In just 20 years the use of biotechnology has increased 100 percent, making it the fastest adopted crop technology in recent times. The International Service for the Acquisition of Agri-Biotech Applications (ISAAA) celebrated the 20th anniversary with a report, The Global Commercialization of Biotech Crops (1996-2015) and Biotech Crop Highlights in 2015. The report shows the increate from 1.7 million hectares in 1996 to 179.7 million hectares in 2015.
This number reflects a landmass twice the size of the United States or China. It is estimated that farmers have made more than $150 billion U.S. dollars in benefits in the lats 20 years, helping to eliminate poverty for up to 16.5 million small farmers– some of whom are the poorest people in the world.
“More farmers are planting biotech crops in developing countries precisely because biotech crops are a rigorously-tested option for improving crop yields,” said Clive James, founder and emeritus chair of ISAAA, who has authored the ISAAA report for the past two decades. “Despite claims from opponents that biotechnology only benefits farmers in industrialized countries, the continued adoption of the technology in developing countries disproves that” James added.
Developing countries are actually outpacing industrialized nations, planting 14.5 million hectares. Latin America, Asia, and Africa grew 54 percent of the global percentage of biotech crops. Of the 28 countries that grow biotech, 20 are developing nations.
“China is just one example of biotechnology’s benefits for farmers in developing countries. Between 1997 and 2014, biotech cotton varieties brought an estimated $17.5 billion worth of benefits to Chinese cotton farmers, and they realized $1.3 billion in 2014 alone,” explained ISAAA Global Coordinator, Randy Hautea.
India is another success story. They have become a world leader in cotton production, thanks to Bt cotton.
“Farmers, who are traditionally risk-averse, recognize the value of biotech crops, which offer benefits to farmers and consumers alike, including drought tolerance, insect and disease resistance, herbicide tolerance, and increased nutrition and food quality,” Hautea added. “Moreover, biotech crops contribute to more sustainable crop production systems that address concerns regarding climate change and global food security.”

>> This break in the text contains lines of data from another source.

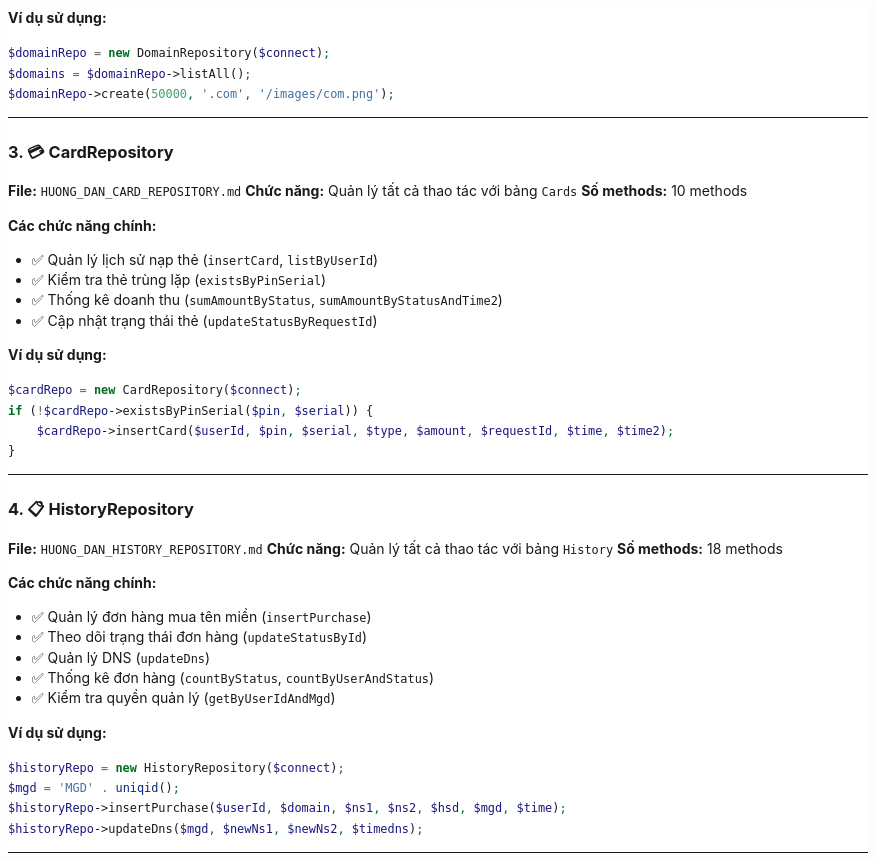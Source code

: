 **Ví dụ sử dụng:**

```php
$domainRepo = new DomainRepository($connect);
$domains = $domainRepo->listAll();
$domainRepo->create(50000, '.com', '/images/com.png');
```

---

### **3. 💳 CardRepository**

**File:** `HUONG_DAN_CARD_REPOSITORY.md`
**Chức năng:** Quản lý tất cả thao tác với bảng `Cards`
**Số methods:** 10 methods

**Các chức năng chính:**

- ✅ Quản lý lịch sử nạp thẻ (`insertCard`, `listByUserId`)
- ✅ Kiểm tra thẻ trùng lặp (`existsByPinSerial`)
- ✅ Thống kê doanh thu (`sumAmountByStatus`, `sumAmountByStatusAndTime2`)
- ✅ Cập nhật trạng thái thẻ (`updateStatusByRequestId`)

**Ví dụ sử dụng:**

```php
$cardRepo = new CardRepository($connect);
if (!$cardRepo->existsByPinSerial($pin, $serial)) {
    $cardRepo->insertCard($userId, $pin, $serial, $type, $amount, $requestId, $time, $time2);
}
```

---

### **4. 📋 HistoryRepository**

**File:** `HUONG_DAN_HISTORY_REPOSITORY.md`
**Chức năng:** Quản lý tất cả thao tác với bảng `History`
**Số methods:** 18 methods

**Các chức năng chính:**

- ✅ Quản lý đơn hàng mua tên miền (`insertPurchase`)
- ✅ Theo dõi trạng thái đơn hàng (`updateStatusById`)
- ✅ Quản lý DNS (`updateDns`)
- ✅ Thống kê đơn hàng (`countByStatus`, `countByUserAndStatus`)
- ✅ Kiểm tra quyền quản lý (`getByUserIdAndMgd`)

**Ví dụ sử dụng:**

```php
$historyRepo = new HistoryRepository($connect);
$mgd = 'MGD' . uniqid();
$historyRepo->insertPurchase($userId, $domain, $ns1, $ns2, $hsd, $mgd, $time);
$historyRepo->updateDns($mgd, $newNs1, $newNs2, $timedns);
```

---
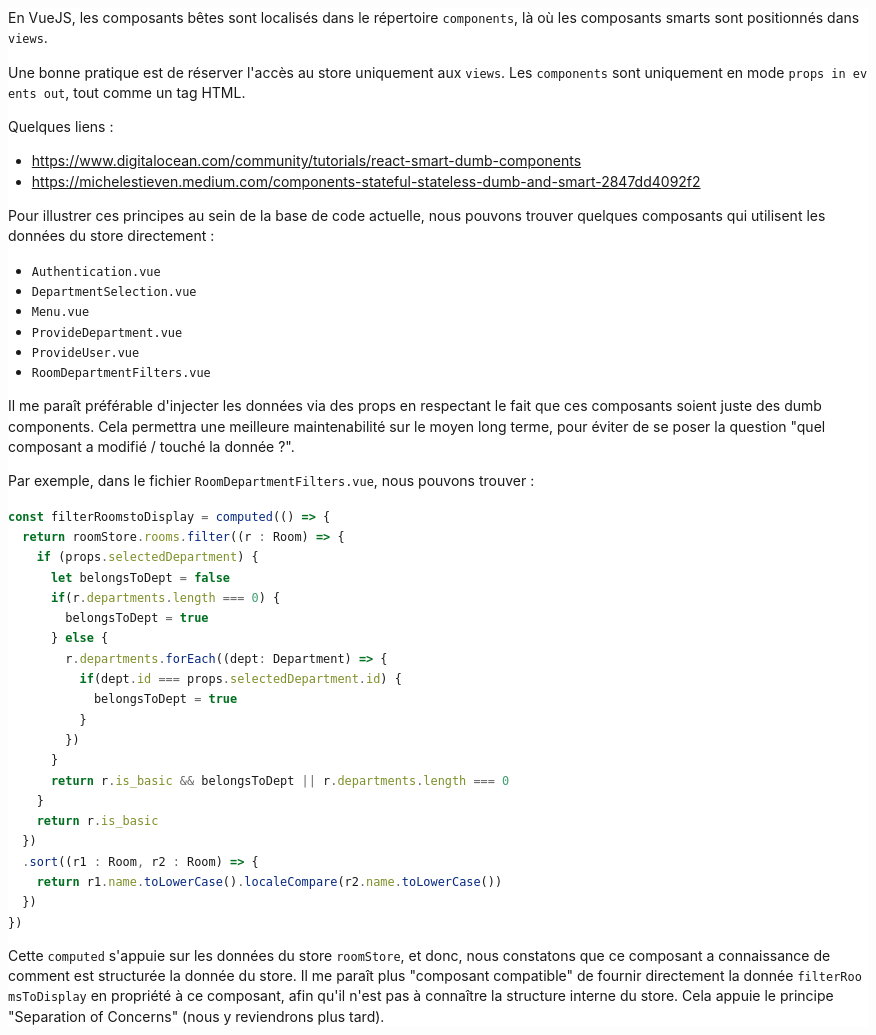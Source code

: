 En VueJS, les composants bêtes sont localisés dans le répertoire `components`,
là où les composants smarts sont positionnés dans `views`.

Une bonne pratique est de réserver l'accès au store uniquement aux `views`.
Les `components` sont uniquement en mode `props in events out`, 
tout comme un tag HTML.

Quelques liens :

* https://www.digitalocean.com/community/tutorials/react-smart-dumb-components
* https://michelestieven.medium.com/components-stateful-stateless-dumb-and-smart-2847dd4092f2

Pour illustrer ces principes au sein de la base de code actuelle,
nous pouvons trouver quelques composants qui utilisent les données du store directement :

* `Authentication.vue`
* `DepartmentSelection.vue`
* `Menu.vue`
* `ProvideDepartment.vue`
* `ProvideUser.vue`
* `RoomDepartmentFilters.vue`

Il me paraît préférable d'injecter les données via des props en respectant le fait que 
ces composants soient juste des dumb components.
Cela permettra une meilleure maintenabilité sur le moyen long terme,
pour éviter de se poser la question "quel composant a modifié / touché la donnée ?".

Par exemple, dans le fichier `RoomDepartmentFilters.vue`, nous pouvons trouver :

```ts
const filterRoomstoDisplay = computed(() => {
  return roomStore.rooms.filter((r : Room) => {
    if (props.selectedDepartment) {
      let belongsToDept = false
      if(r.departments.length === 0) {
        belongsToDept = true
      } else {
        r.departments.forEach((dept: Department) => {
          if(dept.id === props.selectedDepartment.id) {
            belongsToDept = true
          }
        })
      }
      return r.is_basic && belongsToDept || r.departments.length === 0
    }
    return r.is_basic
  })
  .sort((r1 : Room, r2 : Room) => {
    return r1.name.toLowerCase().localeCompare(r2.name.toLowerCase())
  })
})
```

Cette `computed` s'appuie sur les données du store `roomStore`,
et donc, nous constatons que ce composant a connaissance de comment est structurée
la donnée du store.
Il me paraît plus "composant compatible" de fournir directement la donnée `filterRoomsToDisplay`
en propriété à ce composant, afin qu'il n'est pas à connaître la structure interne du store.
Cela appuie le principe "Separation of Concerns" (nous y reviendrons plus tard).
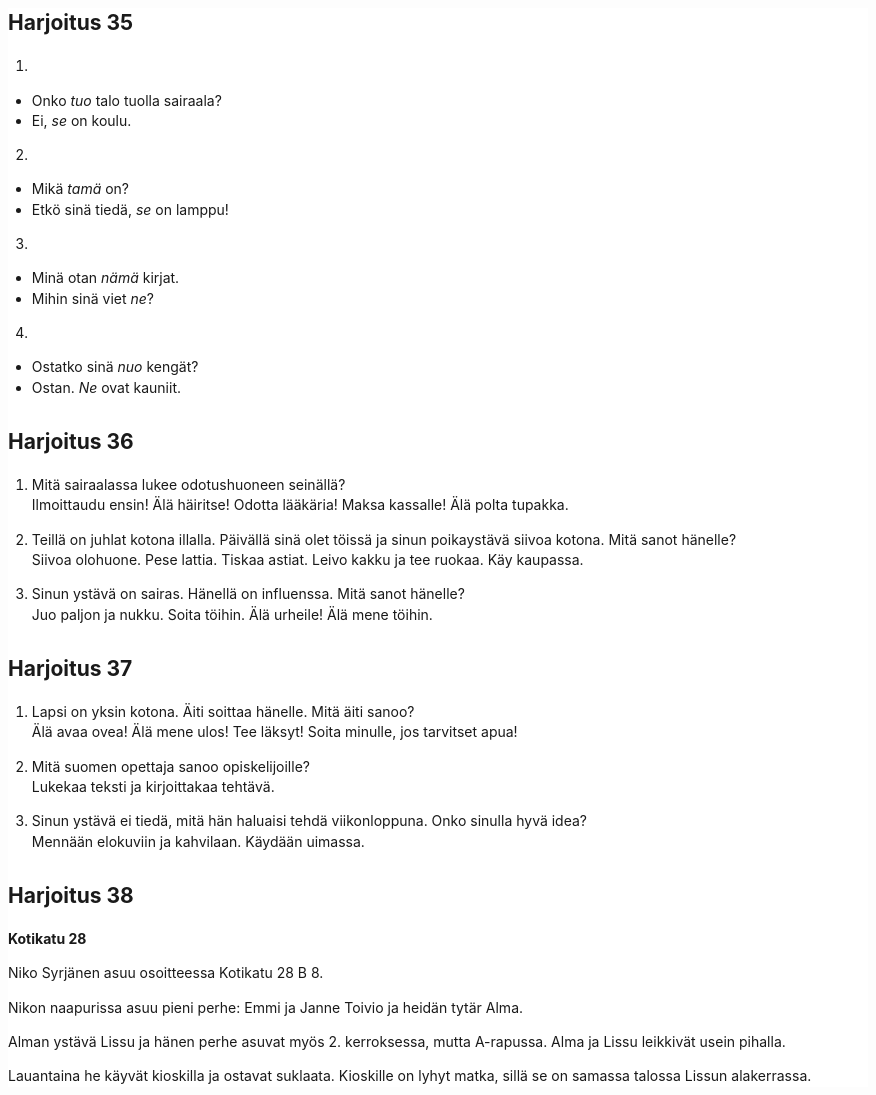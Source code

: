 ## Harjoitus 35

1.
- Onko *tuo* talo tuolla sairaala?
- Ei, *se* on koulu.

2.
- Mikä *tamä* on?
- Etkö sinä tiedä, *se* on lamppu!

3.
- Minä otan *nämä* kirjat.
- Mihin sinä viet *ne*?

4.
- Ostatko sinä *nuo* kengät?
- Ostan. *Ne* ovat kauniit.

## Harjoitus 36

1. Mitä sairaalassa lukee odotushuoneen seinällä?  
Ilmoittaudu ensin! Älä häiritse! Odotta lääkäria! Maksa kassalle! Älä polta tupakka.

2. Teillä on juhlat kotona illalla. Päivällä sinä olet töissä ja sinun poikaystävä siivoa kotona. Mitä sanot hänelle?  
Siivoa olohuone. Pese lattia. Tiskaa astiat. Leivo kakku ja tee ruokaa. Käy kaupassa.

3. Sinun ystävä on sairas. Hänellä on influenssa. Mitä sanot hänelle?  
Juo paljon ja nukku. Soita töihin. Älä urheile! Älä mene töihin.

## Harjoitus 37

1. Lapsi on yksin kotona. Äiti soittaa hänelle. Mitä äiti sanoo?  
Älä avaa ovea! Älä mene ulos! Tee läksyt! Soita minulle, jos tarvitset apua!  

2. Mitä suomen opettaja sanoo opiskelijoille?  
Lukekaa teksti ja kirjoittakaa tehtävä.  

3. Sinun ystävä ei tiedä, mitä hän haluaisi tehdä viikonloppuna. Onko sinulla hyvä idea?  
Mennään elokuviin ja kahvilaan. Käydään uimassa.  

## Harjoitus 38

**Kotikatu 28**

Niko Syrjänen asuu osoitteessa Kotikatu 28 B 8.

Nikon naapurissa asuu pieni perhe: Emmi ja Janne Toivio ja heidän tytär Alma.

Alman ystävä Lissu ja hänen perhe asuvat myös 2. kerroksessa, mutta A-rapussa. Alma ja Lissu leikkivät usein pihalla.

Lauantaina he käyvät kioskilla ja ostavat suklaata. Kioskille on lyhyt matka, sillä se on samassa talossa Lissun alakerrassa.
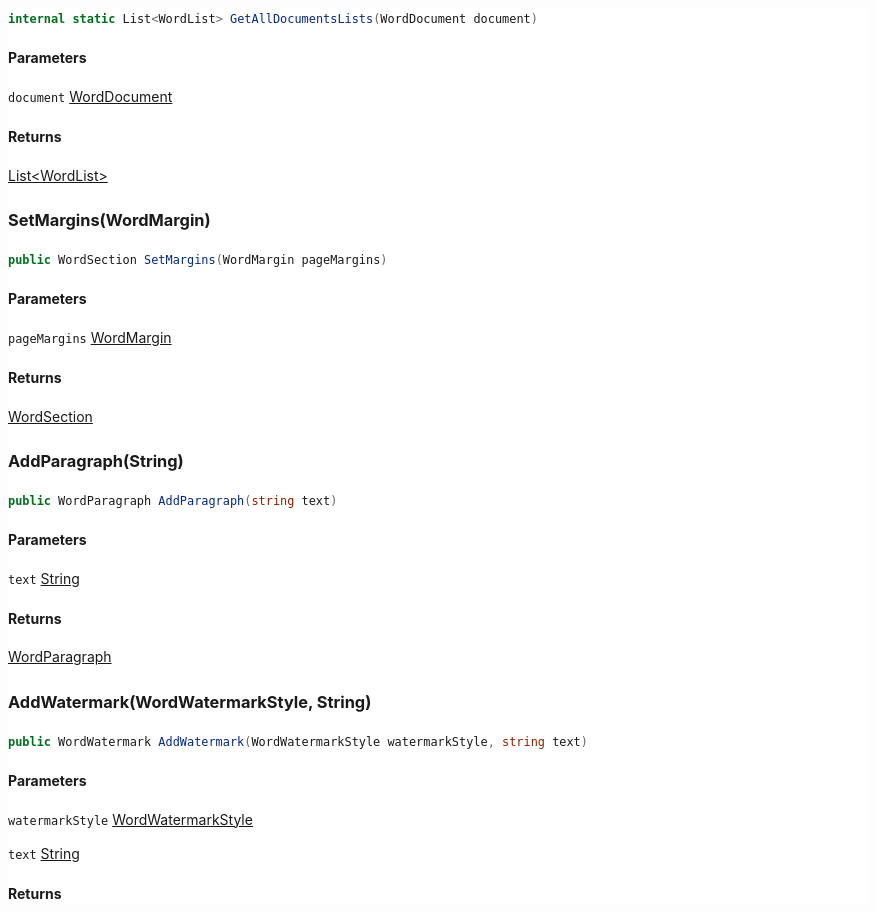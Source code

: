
 ```csharp
internal static List<WordList> GetAllDocumentsLists(WordDocument document)
```

#### Parameters

`document` [WordDocument](./officeimo.word.worddocument.md)<br>

#### Returns

[List&lt;WordList&gt;](https://docs.microsoft.com/en-us/dotnet/api/system.collections.generic.list-1)<br>

### **SetMargins(WordMargin)**



```csharp
public WordSection SetMargins(WordMargin pageMargins)
```

#### Parameters

`pageMargins` [WordMargin](./officeimo.word.wordmargin.md)<br>

#### Returns

[WordSection](./officeimo.word.wordsection.md)<br>

### **AddParagraph(String)**



```csharp
public WordParagraph AddParagraph(string text)
```

#### Parameters

`text` [String](https://docs.microsoft.com/en-us/dotnet/api/system.string)<br>

#### Returns

[WordParagraph](./officeimo.word.wordparagraph.md)<br>

### **AddWatermark(WordWatermarkStyle, String)**



```csharp
public WordWatermark AddWatermark(WordWatermarkStyle watermarkStyle, string text)
```

#### Parameters

`watermarkStyle` [WordWatermarkStyle](./officeimo.word.wordwatermarkstyle.md)<br>

`text` [String](https://docs.microsoft.com/en-us/dotnet/api/system.string)<br>

#### Returns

Following a remarkable run of 19 years of consecutive growth from 1996 to 2014, with 12 years of double-digit growth, the global hectarage of biotech crops peaked at 181.5 million hectares in 2014, compared with 179.7 million hectares in 2015, equivalent to a net marginal decrease of 1 percent. This change is principally due to an overall decrease in total crop hectarage, associated with low prices for commodity crops in 2015. ISAAA anticipates that total crop hectarage will increase when crop prices improve. For example, Canada has projected that canola hectarage in 2016 will revert to the higher level of 2014. Other factors affecting biotech hectarage in 2015 include the devastating drought in South Africa, which led to a massive 23 percent decrease of 700,000 hectares in intended plantings in 2015. The drought in eastern and southern Africa in 2015/2016 puts up to 15 to 20 million poor people at risk for food insecurity and compels South Africa, usually a maize exporter, to rely on maize imports.